TO DO: Say how many lines in the listing below contain the word "Enable". Give the number alone.
=======
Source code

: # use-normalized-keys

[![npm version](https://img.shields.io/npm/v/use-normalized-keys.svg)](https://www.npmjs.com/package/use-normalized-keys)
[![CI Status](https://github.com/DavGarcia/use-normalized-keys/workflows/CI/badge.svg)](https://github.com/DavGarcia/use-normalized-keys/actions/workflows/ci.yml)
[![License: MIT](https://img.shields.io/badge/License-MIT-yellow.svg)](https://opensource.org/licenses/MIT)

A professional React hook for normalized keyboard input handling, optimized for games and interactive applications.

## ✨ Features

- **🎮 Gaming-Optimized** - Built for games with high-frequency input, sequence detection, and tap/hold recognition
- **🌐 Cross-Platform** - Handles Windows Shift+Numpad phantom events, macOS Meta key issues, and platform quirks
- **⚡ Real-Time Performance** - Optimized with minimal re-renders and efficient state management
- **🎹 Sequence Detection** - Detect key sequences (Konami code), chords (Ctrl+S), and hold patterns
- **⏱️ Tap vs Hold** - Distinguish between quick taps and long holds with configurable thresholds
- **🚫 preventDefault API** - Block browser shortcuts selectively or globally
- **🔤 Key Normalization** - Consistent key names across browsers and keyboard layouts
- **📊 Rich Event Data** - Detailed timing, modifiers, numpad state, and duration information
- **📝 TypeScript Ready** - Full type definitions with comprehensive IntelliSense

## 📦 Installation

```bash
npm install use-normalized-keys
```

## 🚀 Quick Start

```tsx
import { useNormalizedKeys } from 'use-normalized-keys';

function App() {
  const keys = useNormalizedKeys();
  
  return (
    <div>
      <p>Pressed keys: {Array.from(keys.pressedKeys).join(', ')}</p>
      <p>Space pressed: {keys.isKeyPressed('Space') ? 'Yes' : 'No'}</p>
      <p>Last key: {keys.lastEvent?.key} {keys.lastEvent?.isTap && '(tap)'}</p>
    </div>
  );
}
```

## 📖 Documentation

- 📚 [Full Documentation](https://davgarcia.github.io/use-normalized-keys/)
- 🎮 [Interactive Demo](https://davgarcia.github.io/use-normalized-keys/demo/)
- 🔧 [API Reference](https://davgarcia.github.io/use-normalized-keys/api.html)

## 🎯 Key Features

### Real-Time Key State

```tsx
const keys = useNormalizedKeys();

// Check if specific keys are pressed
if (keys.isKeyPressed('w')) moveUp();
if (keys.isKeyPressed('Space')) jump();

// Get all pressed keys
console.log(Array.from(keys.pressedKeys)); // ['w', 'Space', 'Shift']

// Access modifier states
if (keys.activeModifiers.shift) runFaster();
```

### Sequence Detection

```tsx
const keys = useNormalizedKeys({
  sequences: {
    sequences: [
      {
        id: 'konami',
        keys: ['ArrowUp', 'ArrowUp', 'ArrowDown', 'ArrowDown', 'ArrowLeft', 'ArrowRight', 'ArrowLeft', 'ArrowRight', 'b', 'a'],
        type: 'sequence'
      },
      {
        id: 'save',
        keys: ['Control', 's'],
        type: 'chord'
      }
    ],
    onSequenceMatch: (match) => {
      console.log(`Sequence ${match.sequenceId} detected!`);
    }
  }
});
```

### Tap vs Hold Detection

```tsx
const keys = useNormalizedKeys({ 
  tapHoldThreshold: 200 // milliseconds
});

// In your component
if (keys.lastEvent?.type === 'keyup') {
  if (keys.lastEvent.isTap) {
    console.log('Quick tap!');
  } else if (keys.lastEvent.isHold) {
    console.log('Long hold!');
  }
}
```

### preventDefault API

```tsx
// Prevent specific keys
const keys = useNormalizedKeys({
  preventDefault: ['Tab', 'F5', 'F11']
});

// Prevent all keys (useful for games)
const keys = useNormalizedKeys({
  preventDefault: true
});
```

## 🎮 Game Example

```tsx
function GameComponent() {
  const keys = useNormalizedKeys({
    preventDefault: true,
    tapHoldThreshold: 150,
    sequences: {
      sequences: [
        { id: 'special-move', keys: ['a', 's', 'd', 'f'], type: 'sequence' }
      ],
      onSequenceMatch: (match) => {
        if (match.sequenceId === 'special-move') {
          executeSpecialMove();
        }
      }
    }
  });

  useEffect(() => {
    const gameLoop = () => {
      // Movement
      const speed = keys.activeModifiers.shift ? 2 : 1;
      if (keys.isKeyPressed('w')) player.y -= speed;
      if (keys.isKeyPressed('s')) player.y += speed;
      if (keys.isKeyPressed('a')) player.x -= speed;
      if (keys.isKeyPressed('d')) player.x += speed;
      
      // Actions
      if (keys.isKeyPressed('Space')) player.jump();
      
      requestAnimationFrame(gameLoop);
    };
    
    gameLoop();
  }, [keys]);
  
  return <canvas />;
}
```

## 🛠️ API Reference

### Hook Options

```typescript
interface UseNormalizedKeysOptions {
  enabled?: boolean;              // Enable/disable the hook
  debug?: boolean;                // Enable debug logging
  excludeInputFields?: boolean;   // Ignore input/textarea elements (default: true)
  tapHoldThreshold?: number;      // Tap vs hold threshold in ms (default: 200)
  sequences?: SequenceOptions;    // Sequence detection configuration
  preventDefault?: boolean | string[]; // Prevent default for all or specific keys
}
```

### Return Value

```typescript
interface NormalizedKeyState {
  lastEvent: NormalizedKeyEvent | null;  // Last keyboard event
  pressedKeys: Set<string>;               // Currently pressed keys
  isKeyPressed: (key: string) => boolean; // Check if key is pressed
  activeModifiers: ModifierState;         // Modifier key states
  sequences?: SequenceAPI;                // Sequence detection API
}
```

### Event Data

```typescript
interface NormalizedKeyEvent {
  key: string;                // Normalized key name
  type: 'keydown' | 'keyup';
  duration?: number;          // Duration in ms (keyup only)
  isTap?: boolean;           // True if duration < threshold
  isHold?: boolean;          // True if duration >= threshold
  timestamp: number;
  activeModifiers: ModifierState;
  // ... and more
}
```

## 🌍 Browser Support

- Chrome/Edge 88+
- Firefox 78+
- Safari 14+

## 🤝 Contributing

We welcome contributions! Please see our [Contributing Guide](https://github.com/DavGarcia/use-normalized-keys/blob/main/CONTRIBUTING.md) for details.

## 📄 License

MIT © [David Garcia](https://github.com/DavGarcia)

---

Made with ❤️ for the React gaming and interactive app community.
=======
FINAL ANSWER: 2